DESCRIPTION OF THE TASK =
Search the data for the word "political" and copy every line where it occurs.
□ □ □ □
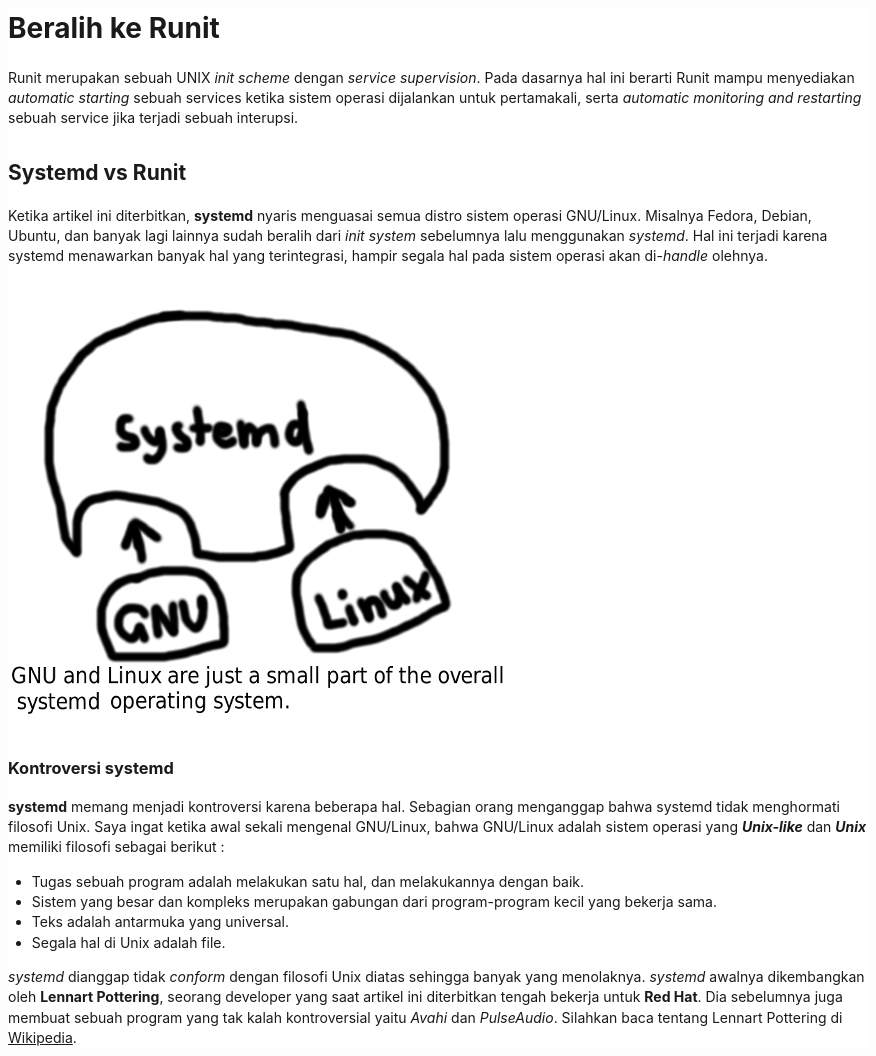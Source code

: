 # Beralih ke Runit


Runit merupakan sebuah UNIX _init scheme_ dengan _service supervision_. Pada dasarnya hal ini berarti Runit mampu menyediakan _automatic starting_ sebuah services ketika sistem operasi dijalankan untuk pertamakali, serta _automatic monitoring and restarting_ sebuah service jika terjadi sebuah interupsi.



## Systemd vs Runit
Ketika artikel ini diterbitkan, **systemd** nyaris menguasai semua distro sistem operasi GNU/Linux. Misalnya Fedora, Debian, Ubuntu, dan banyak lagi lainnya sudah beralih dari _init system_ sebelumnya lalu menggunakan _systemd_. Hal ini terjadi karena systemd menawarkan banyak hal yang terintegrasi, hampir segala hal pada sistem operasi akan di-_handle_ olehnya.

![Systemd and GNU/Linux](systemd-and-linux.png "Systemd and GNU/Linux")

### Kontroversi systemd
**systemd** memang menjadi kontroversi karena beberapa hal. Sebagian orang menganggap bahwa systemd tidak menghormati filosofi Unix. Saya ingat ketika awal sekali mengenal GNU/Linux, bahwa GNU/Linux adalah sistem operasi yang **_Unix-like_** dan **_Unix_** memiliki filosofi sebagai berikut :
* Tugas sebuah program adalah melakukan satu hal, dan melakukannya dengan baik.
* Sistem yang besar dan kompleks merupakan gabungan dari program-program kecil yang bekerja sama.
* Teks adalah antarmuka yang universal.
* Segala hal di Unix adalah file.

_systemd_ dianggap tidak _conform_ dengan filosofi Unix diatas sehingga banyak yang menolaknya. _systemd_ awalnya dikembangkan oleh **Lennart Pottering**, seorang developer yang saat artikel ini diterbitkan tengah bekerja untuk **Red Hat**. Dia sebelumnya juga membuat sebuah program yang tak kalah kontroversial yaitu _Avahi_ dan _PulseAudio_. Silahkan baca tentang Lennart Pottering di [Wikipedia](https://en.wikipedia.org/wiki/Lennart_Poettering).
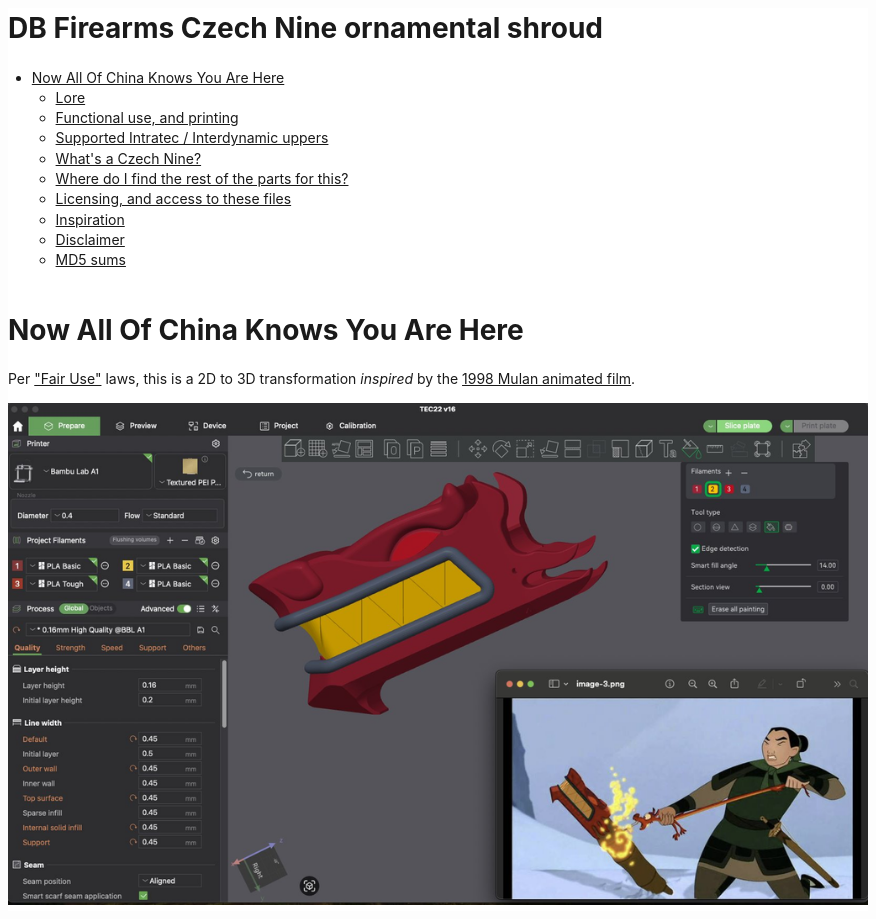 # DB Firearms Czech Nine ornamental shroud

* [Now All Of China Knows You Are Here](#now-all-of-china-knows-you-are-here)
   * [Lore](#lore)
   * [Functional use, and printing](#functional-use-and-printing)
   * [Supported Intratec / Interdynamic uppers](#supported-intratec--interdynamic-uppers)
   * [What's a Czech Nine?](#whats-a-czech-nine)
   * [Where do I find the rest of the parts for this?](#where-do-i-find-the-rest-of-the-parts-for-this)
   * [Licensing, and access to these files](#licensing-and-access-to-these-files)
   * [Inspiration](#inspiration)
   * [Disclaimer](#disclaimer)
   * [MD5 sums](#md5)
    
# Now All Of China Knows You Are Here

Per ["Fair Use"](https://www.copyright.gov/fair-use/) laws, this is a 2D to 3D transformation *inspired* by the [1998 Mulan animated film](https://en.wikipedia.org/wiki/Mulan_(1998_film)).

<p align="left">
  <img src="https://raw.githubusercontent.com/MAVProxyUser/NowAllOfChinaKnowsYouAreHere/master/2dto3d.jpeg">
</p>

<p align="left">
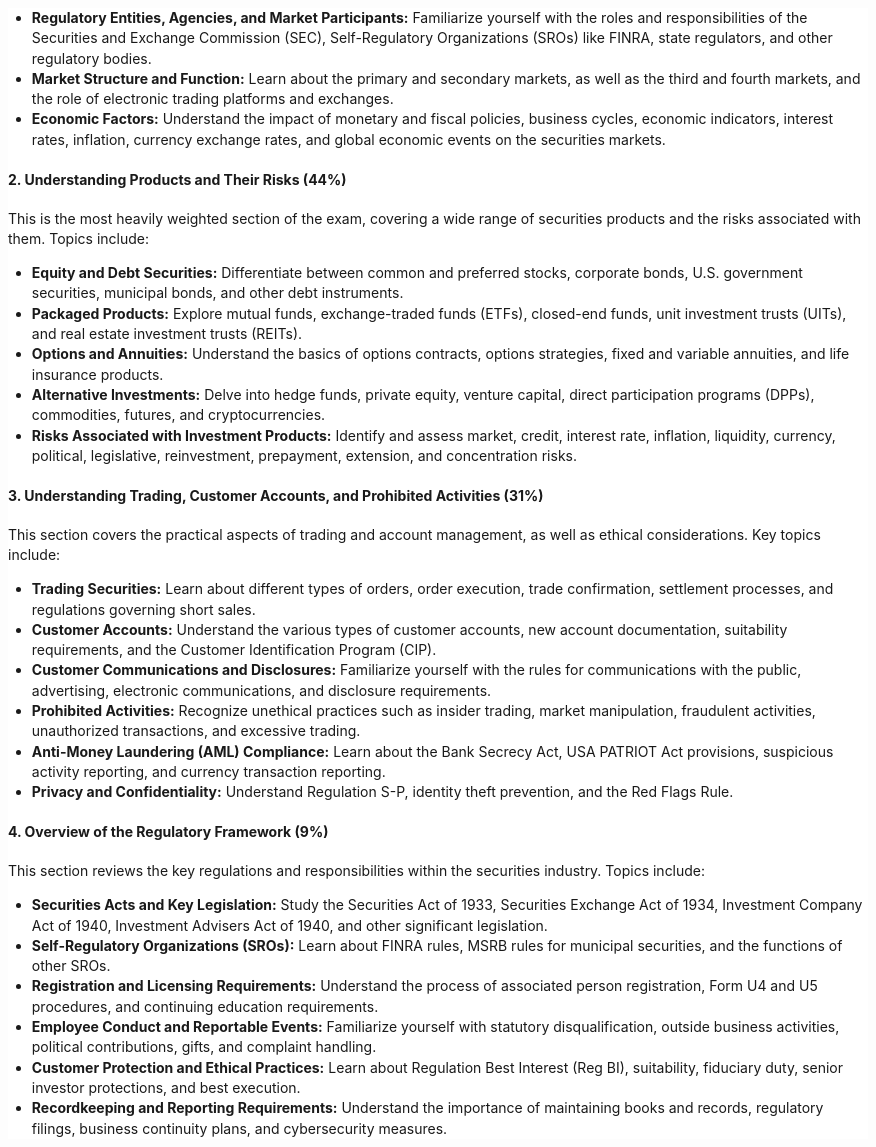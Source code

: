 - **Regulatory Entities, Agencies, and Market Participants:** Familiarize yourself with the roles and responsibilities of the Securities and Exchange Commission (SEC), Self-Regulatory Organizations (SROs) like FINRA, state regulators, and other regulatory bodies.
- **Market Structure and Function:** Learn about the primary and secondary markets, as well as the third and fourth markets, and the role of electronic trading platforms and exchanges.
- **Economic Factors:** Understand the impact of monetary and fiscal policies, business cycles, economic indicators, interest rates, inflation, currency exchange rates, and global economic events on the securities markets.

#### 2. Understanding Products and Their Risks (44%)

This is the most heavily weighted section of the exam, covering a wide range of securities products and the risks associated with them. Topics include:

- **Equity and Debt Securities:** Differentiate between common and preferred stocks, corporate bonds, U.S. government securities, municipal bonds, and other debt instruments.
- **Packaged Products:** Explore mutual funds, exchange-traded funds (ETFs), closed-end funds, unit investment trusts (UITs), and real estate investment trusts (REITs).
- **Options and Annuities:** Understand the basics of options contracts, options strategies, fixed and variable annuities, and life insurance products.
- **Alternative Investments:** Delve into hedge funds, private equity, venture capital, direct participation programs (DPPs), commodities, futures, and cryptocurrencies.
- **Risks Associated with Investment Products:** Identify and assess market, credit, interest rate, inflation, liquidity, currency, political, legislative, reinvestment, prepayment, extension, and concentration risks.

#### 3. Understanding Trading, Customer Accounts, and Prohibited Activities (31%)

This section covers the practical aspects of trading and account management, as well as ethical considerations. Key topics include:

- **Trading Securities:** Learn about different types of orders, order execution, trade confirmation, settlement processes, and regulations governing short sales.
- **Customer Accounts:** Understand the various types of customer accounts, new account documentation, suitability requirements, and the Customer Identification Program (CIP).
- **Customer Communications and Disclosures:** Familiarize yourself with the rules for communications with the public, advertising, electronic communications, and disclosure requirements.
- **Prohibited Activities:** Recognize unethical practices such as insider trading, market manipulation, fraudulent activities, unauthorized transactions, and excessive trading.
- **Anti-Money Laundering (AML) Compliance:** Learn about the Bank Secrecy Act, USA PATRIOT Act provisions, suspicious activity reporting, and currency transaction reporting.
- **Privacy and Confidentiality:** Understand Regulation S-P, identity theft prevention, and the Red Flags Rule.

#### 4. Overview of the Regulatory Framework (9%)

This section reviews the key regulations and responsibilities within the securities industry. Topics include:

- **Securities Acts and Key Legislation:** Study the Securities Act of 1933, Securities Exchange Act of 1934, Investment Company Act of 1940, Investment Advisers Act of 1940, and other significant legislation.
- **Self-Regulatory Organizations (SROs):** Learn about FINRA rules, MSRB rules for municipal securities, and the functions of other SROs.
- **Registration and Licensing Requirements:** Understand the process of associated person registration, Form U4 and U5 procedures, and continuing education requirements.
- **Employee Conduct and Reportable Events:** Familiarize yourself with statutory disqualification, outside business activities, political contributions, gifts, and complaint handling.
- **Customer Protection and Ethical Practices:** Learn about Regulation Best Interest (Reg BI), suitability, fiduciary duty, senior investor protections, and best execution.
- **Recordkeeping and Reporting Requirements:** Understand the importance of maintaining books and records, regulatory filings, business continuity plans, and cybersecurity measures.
□ □ □ □
EXERCISE OUTPUT =
- **Risks Associated with Investment Products:** Identify and assess market, credit, interest rate, inflation, liquidity, currency, political, legislative, reinvestment, prepayment, extension, and concentration risks.
- **Employee Conduct and Reportable Events:** Familiarize yourself with statutory disqualification, outside business activities, political contributions, gifts, and complaint handling.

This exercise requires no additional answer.